I just finished a university course in international postmodern literature with a very intense reading schedule (500+ pages per week of some of the most dense and inaccessible stuff I’ve ever read.) I’m dying to get back to reading for pleasure.
It can be fiction or non-fiction, graphic or pure text (though if it’s graphic, I’ve probably read it, but shoot anyway.)
I don’t really want to put any restrictions on it other than fun/exciting and light/fast, because I have very broad taste.
International postmodern literature? Are you a masochist?
Have you read any of the Dresden Files books? Mystery series with a wizard private investigator.
Tom Bodett, The End of the Road, and its sequel, whose title I can neither recall at the moment nor be arsed to look up. Short stories about quirky characters in a quirky Alaskan town. Lots of humor and heart.
Fannie Flagg, Fried Green Tomatoes. If you liked the movie, you’ll love the book.
Sorry, I remembered this was the SDMB and meant to add (but missed the edit window) that I’ve read Douglas Adams and Terry Pratchett (and most of Neil Gaiman, for that matter :).)
Thanks for all the recommendations so far, though!
If you just want some comedic mind-candy, try any of the MASH Goes to (place name here)* books described here.
Scroll down a bit to see them. Most of the original characters are included…Hawkeye, Trapper, Hotlips, Radar, Henry, Spearchucker, and Frank with some great new characters added (most with some tie to the 4077th). Funny stuff. Lots of drunken debauchery, but nothing graphic. Very much not PC.

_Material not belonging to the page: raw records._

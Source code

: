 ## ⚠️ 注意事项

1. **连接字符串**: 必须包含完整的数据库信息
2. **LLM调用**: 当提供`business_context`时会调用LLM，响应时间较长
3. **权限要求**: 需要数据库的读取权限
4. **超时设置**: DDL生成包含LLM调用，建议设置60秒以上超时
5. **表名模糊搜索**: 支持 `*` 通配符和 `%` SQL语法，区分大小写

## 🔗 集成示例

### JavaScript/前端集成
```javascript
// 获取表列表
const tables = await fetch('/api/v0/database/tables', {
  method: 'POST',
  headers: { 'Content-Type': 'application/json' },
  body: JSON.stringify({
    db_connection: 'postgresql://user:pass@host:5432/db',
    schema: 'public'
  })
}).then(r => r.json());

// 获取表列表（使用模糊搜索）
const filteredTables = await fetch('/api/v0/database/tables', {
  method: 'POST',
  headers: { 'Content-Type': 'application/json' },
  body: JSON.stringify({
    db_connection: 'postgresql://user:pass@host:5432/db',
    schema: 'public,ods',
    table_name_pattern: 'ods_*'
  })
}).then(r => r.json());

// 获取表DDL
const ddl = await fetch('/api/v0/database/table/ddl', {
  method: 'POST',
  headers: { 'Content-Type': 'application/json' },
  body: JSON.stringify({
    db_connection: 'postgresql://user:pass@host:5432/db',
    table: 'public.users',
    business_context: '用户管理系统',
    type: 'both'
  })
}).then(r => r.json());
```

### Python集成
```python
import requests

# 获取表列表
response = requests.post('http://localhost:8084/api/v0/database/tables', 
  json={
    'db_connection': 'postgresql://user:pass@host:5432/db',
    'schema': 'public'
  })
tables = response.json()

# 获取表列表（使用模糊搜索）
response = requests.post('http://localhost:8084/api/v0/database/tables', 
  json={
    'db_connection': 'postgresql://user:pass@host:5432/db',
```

The Diving Bell and the Butterfly The editor in chief of Elle france was struck down with Locked_in Syndrome. Completely paralyzed he was only able to move his left eye lid, using that and an alphabet list he could write a word every five minutes. You can believe that a guy who put that much effort into his words chose them carefully. The book is sometimes funny sometimes poetic, sometimes sad, but it’s a quick read and worthwhile.
Try Bill Bryson (especially A Walk in the Woods), Carl Hiaasen (I can vouch for Basket Case), John Mortimer’s Rumpole books, and maybe Alexander McCall Smith’s No. 1 Ladies’ Detective Agency books (more gentle than exciting, but they are light, easy, fun). And I second Wodehouse.
Or you could always go for adult-accessible children’s fiction (e.g. Harry Potter).
I’ll second the Jeeves and Wooster stories by Wodehouse.
I enjoy old hardboiled crime fiction. The Big Sleep by Chandler is a usual recommendation, but Farewell My Lovely is quite good as well. I remember finding Jim Thompson almost impossible to put down. The Grifters is usually the easiest to find.
Oh, blast it all to heavens, I had the perfect response to this, what? And the nub of the matter is, I’ve forgotten the identity of that jolly entertaining set of tomes… Oh, don’t ‘Tomes, sir?’ me, I know for certain that is the word I intended to use… the mot juste as many in France might be heard to say. Yes, tomes, indeed. Hmmm… no, refrain from even disturbing the ether with your thoughts while I cogitate, as cogitating is one of the many things I have been known to do quite brilliantly in a pinch, on the fly, by the seat of the old trousers. Cogitating by trousers and in trousers… ah, hah! Woodhen! P.G. … Woodhen? Well, as close to Woodhen as one might want to go without the name actually being Woodhen. ‘House’, you say? Piffle–who would be christened with the moniker House? And what did I say about disturbing the forementioned ether?